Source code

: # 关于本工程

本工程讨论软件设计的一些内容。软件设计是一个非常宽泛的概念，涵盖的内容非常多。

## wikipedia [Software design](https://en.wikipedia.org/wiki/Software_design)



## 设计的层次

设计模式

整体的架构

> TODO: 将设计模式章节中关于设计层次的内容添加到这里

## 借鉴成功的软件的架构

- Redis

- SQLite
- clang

____

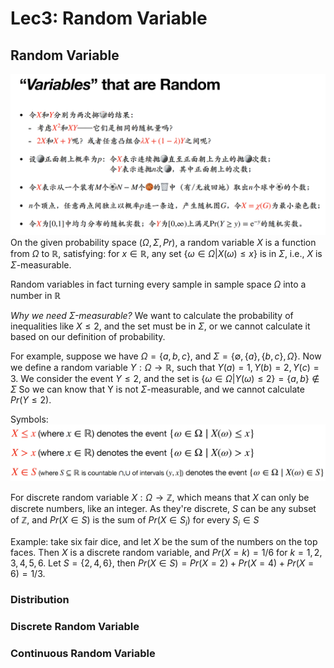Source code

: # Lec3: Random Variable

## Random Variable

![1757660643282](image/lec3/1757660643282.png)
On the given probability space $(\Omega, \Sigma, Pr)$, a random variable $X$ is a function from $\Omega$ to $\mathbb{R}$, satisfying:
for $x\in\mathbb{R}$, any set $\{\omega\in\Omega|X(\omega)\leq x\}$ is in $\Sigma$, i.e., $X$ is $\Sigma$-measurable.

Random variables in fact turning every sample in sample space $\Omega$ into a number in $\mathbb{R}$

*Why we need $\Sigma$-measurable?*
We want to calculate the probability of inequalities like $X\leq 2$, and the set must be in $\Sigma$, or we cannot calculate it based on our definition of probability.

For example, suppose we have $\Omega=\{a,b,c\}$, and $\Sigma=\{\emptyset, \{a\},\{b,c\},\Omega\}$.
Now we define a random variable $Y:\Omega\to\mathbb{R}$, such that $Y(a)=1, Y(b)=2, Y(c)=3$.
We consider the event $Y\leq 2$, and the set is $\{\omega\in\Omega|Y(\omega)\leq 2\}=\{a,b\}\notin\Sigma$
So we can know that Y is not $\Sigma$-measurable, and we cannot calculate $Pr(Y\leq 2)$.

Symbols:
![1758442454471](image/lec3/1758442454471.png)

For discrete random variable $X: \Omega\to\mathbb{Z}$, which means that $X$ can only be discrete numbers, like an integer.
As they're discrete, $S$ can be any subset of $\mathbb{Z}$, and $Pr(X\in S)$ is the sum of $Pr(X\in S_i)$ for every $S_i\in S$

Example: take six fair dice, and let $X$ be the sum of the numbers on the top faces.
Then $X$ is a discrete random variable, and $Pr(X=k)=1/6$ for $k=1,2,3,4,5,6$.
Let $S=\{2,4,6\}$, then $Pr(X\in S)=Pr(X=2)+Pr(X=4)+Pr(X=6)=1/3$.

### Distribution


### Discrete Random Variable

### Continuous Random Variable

____

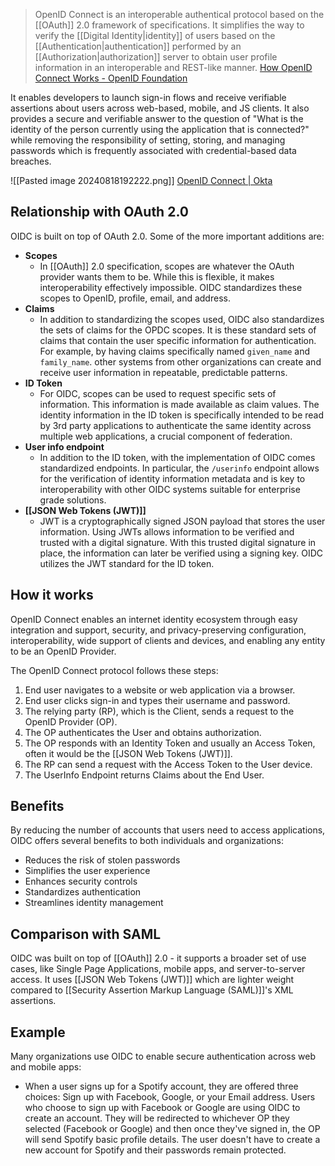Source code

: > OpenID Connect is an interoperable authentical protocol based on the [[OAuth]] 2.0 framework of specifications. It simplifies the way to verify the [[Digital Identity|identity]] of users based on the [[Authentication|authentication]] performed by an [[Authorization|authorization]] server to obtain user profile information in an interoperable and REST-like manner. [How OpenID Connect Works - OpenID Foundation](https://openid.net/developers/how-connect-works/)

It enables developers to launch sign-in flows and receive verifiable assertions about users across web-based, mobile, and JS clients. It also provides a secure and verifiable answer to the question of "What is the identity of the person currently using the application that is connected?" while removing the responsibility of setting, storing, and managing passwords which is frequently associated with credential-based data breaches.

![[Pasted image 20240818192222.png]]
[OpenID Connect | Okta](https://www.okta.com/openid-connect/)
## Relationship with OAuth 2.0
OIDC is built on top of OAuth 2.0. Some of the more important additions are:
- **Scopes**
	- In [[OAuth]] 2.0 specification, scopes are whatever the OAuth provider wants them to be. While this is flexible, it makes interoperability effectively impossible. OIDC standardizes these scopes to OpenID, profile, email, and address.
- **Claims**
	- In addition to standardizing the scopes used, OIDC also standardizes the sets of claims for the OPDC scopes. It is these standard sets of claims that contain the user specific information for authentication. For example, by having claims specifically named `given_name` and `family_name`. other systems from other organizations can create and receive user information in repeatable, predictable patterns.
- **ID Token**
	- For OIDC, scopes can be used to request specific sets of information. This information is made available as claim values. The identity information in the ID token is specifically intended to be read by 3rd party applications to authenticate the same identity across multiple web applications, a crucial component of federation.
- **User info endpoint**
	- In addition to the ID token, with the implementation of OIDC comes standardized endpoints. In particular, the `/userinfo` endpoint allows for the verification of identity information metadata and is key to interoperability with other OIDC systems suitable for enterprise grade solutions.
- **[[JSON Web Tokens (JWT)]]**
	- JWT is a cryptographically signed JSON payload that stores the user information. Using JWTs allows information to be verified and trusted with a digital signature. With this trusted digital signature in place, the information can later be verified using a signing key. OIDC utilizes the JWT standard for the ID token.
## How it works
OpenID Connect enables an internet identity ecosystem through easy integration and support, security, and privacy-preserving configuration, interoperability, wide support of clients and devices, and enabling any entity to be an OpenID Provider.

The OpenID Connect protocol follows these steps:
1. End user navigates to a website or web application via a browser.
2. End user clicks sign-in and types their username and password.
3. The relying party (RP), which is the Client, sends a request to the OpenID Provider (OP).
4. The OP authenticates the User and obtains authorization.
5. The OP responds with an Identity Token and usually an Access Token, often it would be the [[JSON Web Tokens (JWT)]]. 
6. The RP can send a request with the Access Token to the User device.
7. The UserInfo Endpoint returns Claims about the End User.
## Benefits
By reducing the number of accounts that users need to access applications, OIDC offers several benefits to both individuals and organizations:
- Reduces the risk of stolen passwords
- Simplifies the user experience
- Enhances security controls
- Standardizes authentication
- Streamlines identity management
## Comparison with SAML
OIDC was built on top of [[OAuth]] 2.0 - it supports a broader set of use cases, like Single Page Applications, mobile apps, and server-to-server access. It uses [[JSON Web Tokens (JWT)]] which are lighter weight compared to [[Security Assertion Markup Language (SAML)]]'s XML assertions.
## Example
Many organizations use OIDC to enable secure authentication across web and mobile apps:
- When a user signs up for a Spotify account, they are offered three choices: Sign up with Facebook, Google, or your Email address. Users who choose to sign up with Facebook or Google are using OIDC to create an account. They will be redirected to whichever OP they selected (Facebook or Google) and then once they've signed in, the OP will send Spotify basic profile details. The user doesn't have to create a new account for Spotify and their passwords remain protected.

____

§ Work to complete
Would you output, from the records above, exactly the run of lines that starts at the line containing "Many organizations use" and ends at the line containing "- When a user", and only that run?

§ Output
Many organizations use OIDC to enable secure authentication across web and mobile apps:
- When a user signs up for a Spotify account, they are offered three choices: Sign up with Facebook, Google, or your Email address. Users who choose to sign up with Facebook or Google are using OIDC to create an account. They will be redirected to whichever OP they selected (Facebook or Google) and then once they've signed in, the OP will send Spotify basic profile details. The user doesn't have to create a new account for Spotify and their passwords remain protected.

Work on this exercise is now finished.